**ASSIGNMENT:** An exact reprint of the listing is required, with no pictures included.

**DATA SHOWN:**
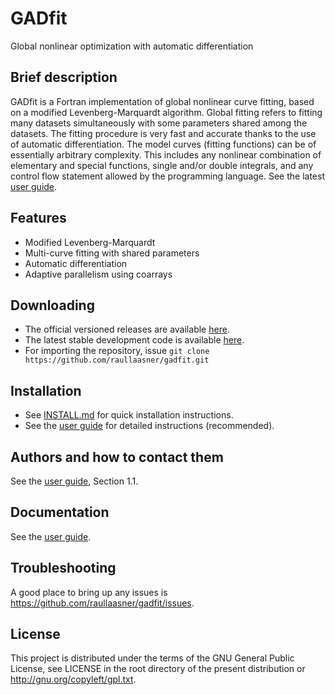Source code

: GADfit
======

Global nonlinear optimization with automatic differentiation

Brief description
-----------------

GADfit is a Fortran implementation of global nonlinear curve fitting, based on a modified Levenberg-Marquardt algorithm. Global fitting refers to fitting many datasets simultaneously with some parameters shared among the datasets. The fitting procedure is very fast and accurate thanks to the use of automatic differentiation. The model curves (fitting functions) can be of essentially arbitrary complexity. This includes any nonlinear combination of elementary and special functions, single and/or double integrals, and any control flow statement allowed by the programming language. See the latest [user guide](https://raullaasner.github.io/gadfit/user_guide.pdf).

Features
--------

* Modified Levenberg-Marquardt
* Multi-curve fitting with shared parameters
* Automatic differentiation
* Adaptive parallelism using coarrays

Downloading
-----------

* The official versioned releases are available [here](https://github.com/raullaasner/gadfit/releases).
* The latest stable development code is available [here](https://github.com/raullaasner/gadfit/archive/master.zip).
* For importing the repository, issue `git clone https://github.com/raullaasner/gadfit.git`

Installation
------------

* See [INSTALL.md](https://github.com/raullaasner/gadfit/blob/master/INSTALL.md) for quick installation instructions.
* See the [user guide](https://raullaasner.github.io/gadfit/user_guide.pdf) for detailed instructions (recommended).

Authors and how to contact them
-------------------------------

See the [user guide](https://raullaasner.github.io/gadfit/user_guide.pdf), Section 1.1.

Documentation
-------------

See the [user guide](https://raullaasner.github.io/gadfit/user_guide.pdf).

Troubleshooting
---------------

A good place to bring up any issues is https://github.com/raullaasner/gadfit/issues.

License
-------

This project is distributed under the terms of the GNU General Public License, see LICENSE in the root directory of the present distribution or http://gnu.org/copyleft/gpl.txt.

**EXERCISE RESULT:**
Source code

: GADfit
======

Global nonlinear optimization with automatic differentiation

Brief description
-----------------

GADfit is a Fortran implementation of global nonlinear curve fitting, based on a modified Levenberg-Marquardt algorithm. Global fitting refers to fitting many datasets simultaneously with some parameters shared among the datasets. The fitting procedure is very fast and accurate thanks to the use of automatic differentiation. The model curves (fitting functions) can be of essentially arbitrary complexity. This includes any nonlinear combination of elementary and special functions, single and/or double integrals, and any control flow statement allowed by the programming language. See the latest [user guide](https://raullaasner.github.io/gadfit/user_guide.pdf).

Features
--------

* Modified Levenberg-Marquardt
* Multi-curve fitting with shared parameters
* Automatic differentiation
* Adaptive parallelism using coarrays

Downloading
-----------

* The official versioned releases are available [here](https://github.com/raullaasner/gadfit/releases).
* The latest stable development code is available [here](https://github.com/raullaasner/gadfit/archive/master.zip).
* For importing the repository, issue `git clone https://github.com/raullaasner/gadfit.git`

Installation
------------

* See [INSTALL.md](https://github.com/raullaasner/gadfit/blob/master/INSTALL.md) for quick installation instructions.
* See the [user guide](https://raullaasner.github.io/gadfit/user_guide.pdf) for detailed instructions (recommended).

Authors and how to contact them
-------------------------------

See the [user guide](https://raullaasner.github.io/gadfit/user_guide.pdf), Section 1.1.

Documentation
-------------

See the [user guide](https://raullaasner.github.io/gadfit/user_guide.pdf).

Troubleshooting
---------------

A good place to bring up any issues is https://github.com/raullaasner/gadfit/issues.

License
-------

This project is distributed under the terms of the GNU General Public License, see LICENSE in the root directory of the present distribution or http://gnu.org/copyleft/gpl.txt.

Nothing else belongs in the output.